I am connecting to a hive installation using a JDBC client code. I have created a test table with two columns(column1, column2) both string type. When i try executing simple queries like "select* from test" i get result in java program but queries with where clauses and other complex queries throw the following exception.
"Query returned non-zero code: 1, cause: FAILED: Execution Error, return code 1 from org.apache.hadoop.hive.ql.exec.MapRedTask"
I have tried changing permissions of hdfs directories where file is present, /tmp on local directory but this didn't work.
This is my connection code
Connection con = DriverManager.getConnection("jdbc:hive://"+host+":"+port+"/default", "", "");
Statement stmt = con.createStatement();
Error is thrown at executeQuery() method
Checking the logs on server gives the following exception:
java.io.IOException: Cannot initialize Cluster. Please check your configuration for mapreduce.framework.name and the correspond server addresses.

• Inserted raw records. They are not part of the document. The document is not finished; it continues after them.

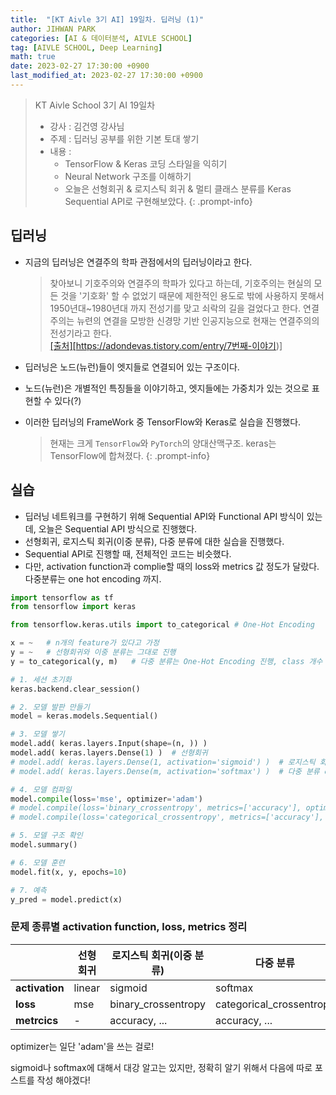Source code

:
 ```yaml
---
title:  "[KT Aivle 3기 AI] 19일차. 딥러닝 (1)"
author: JIHWAN PARK
categories: [AI & 데이터분석, AIVLE SCHOOL]
tag: [AIVLE SCHOOL, Deep Learning]
math: true
date: 2023-02-27 17:30:00 +0900
last_modified_at: 2023-02-27 17:30:00 +0900
---
```

> KT Aivle School 3기 AI 19일차 
> - 강사 : 김건영 강사님
> - 주제 : 딥러닝 공부를 위한 기본 토대 쌓기
> - 내용 :
>   - TensorFlow & Keras 코딩 스타일을 익히기
>   - Neural Network 구조를 이해하기
>   - 오늘은 선형회귀 & 로지스틱 회귀 & 멀티 클래스 분류를 Keras Sequential API로 구현해보았다.
{: .prompt-info}

## 딥러닝
- 지금의 딥러닝은 연결주의 학파 관점에서의 딥러닝이라고 한다.
  > 찾아보니 기호주의와 연결주의 학파가 있다고 하는데, 기호주의는 현실의 모든 것을 '기호화' 할 수 없었기 때문에 제한적인 용도로 밖에 사용하지 못해서 1950년대~1980년대 까지 전성기를 맞고 쇠락의 길을 걸었다고 한다. 연결주의는 뉴련의 연결을 모방한 신경망 기반 인공지능으로 현재는 연결주의의 전성기라고 한다.<br>
  <a href='https://adondevas.tistory.com/entry/7%EB%B2%88%EC%A7%B8-%EC%9D%B4%EC%95%BC%EA%B8%B0' target='_blank'>[출처][https://adondevas.tistory.com/entry/7번째-이야기)]</a>

- 딥러닝은 노드(뉴런)들이 엣지들로 연결되어 있는 구조이다.
- 노드(뉴런)은 개별적인 특징들을 이야기하고, 엣지들에는 가중치가 있는 것으로 표현할 수 있다(?)
- 이러한 딥러닝의 FrameWork 중 TensorFlow와 Keras로 실습을 진행했다.
  > 현재는 크게 `TensorFlow`와 `PyTorch`의 양대산맥구조. keras는 TensorFlow에 합쳐졌다.
  {: .prompt-info}

## 실습
- 딥러닝 네트워크를 구현하기 위해 Sequential API와 Functional API 방식이 있는데, 오늘은 Sequential API 방식으로 진행했다.
- 선형회귀, 로지스틱 회귀(이중 분류), 다중 분류에 대한 실습을 진행했다. 
- Sequential API로 진행할 때, 전체적인 코드는 비슷했다.
- 다만, activation function과 complie할 때의 loss와 metrics 값 정도가 달랐다. 다중분류는 one hot encoding 까지.

```python
import tensorflow as tf
from tensorflow import keras

from tensorflow.keras.utils import to_categorical # One-Hot Encoding

x = ~   # n개의 feature가 있다고 가정
y = ~   # 선형회귀와 이중 분류는 그대로 진행
y = to_categorical(y, m)   # 다중 분류는 One-Hot Encoding 진행, class 개수 m개

# 1. 세션 초기화
keras.backend.clear_session()

# 2. 모델 발판 만들기
model = keras.models.Sequential()

# 3. 모델 쌓기
model.add( keras.layers.Input(shape=(n, )) )
model.add( keras.layers.Dense(1) )  # 선형회귀
# model.add( keras.layers.Dense(1, activation='sigmoid') )  # 로지스틱 회귀(이중 분류)
# model.add( keras.layers.Dense(m, activation='softmax') )  # 다중 분류 class가 m개

# 4. 모델 컴파일
model.compile(loss='mse', optimizer='adam')
# model.compile(loss='binary_crossentropy', metrics=['accuracy'], optimizer='adam')   # 로지스틱 회귀(이중분류)
# model.compile(loss='categorical_crossentropy', metrics=['accuracy'], optimizer='adam')   # 다중 분류

# 5. 모델 구조 확인
model.summary()

# 6. 모델 훈련
model.fit(x, y, epochs=10)

# 7. 예측
y_pred = model.predict(x)
```

### **문제 종류별 activation function, loss, metrics 정리**

||선형 회귀|로지스틱 회귀(이중 분류)|다중 분류|
|---|---|---|---|
|**activation**|linear|sigmoid|softmax|
|**loss**|mse|binary_crossentropy|categorical_crossentropy|
|**metrcics**|-|accuracy, ...|accuracy, ...|

optimizer는 일단 'adam'을 쓰는 걸로!


sigmoid나 softmax에 대해서 대강 알고는 있지만, 정확히 알기 위해서 다음에 따로 포스트를 작성 해야겠다!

at org.apache.hadoop.mapreduce.Cluster.initialize(Cluster.java:121)
at org.apache.hadoop.mapreduce.Cluster.(Cluster.java:83)
at org.apache.hadoop.mapreduce.Cluster.(Cluster.java:76)
at org.apache.hadoop.mapred.JobClient.init(JobClient.java:478)
at org.apache.hadoop.mapred.JobClient.(JobClient.java:457)
at org.apache.hadoop.hive.ql.exec.ExecDriver.execute(ExecDriver.java:426)
at org.apache.hadoop.hive.ql.exec.MapRedTask.execute(MapRedTask.java:138)
at org.apache.hadoop.hive.ql.exec.Task.executeTask(Task.java:138)
at org.apache.hadoop.hive.ql.exec.TaskRunner.runSequential(TaskRunner.java:57)
at org.apache.hadoop.hive.ql.Driver.launchTask(Driver.java:1374)
at org.apache.hadoop.hive.ql.Driver.execute(Driver.java:1160)
at org.apache.hadoop.hive.ql.Driver.run(Driver.java:973)
at org.apache.hadoop.hive.ql.Driver.run(Driver.java:893)
at org.apache.hadoop.hive.service.HiveServer$HiveServerHandler.execute(HiveServer.java:198)
at org.apache.hadoop.hive.service.ThriftHive$Processor$execute.getResult(ThriftHive.java:644)
at org.apache.hadoop.hive.service.ThriftHive$Processor$execute.getResult(ThriftHive.java:628)
at org.apache.thrift.ProcessFunction.process(ProcessFunction.java:39)
at org.apache.thrift.TBaseProcessor.process(TBaseProcessor.java:39)
at org.apache.thrift.server.TThreadPoolServer$WorkerProcess.run(TThreadPoolServer.java:206)
at java.util.concurrent.ThreadPoolExecutor.runWorker(Unknown Source)
at java.util.concurrent.ThreadPoolExecutor$Worker.run(Unknown Source)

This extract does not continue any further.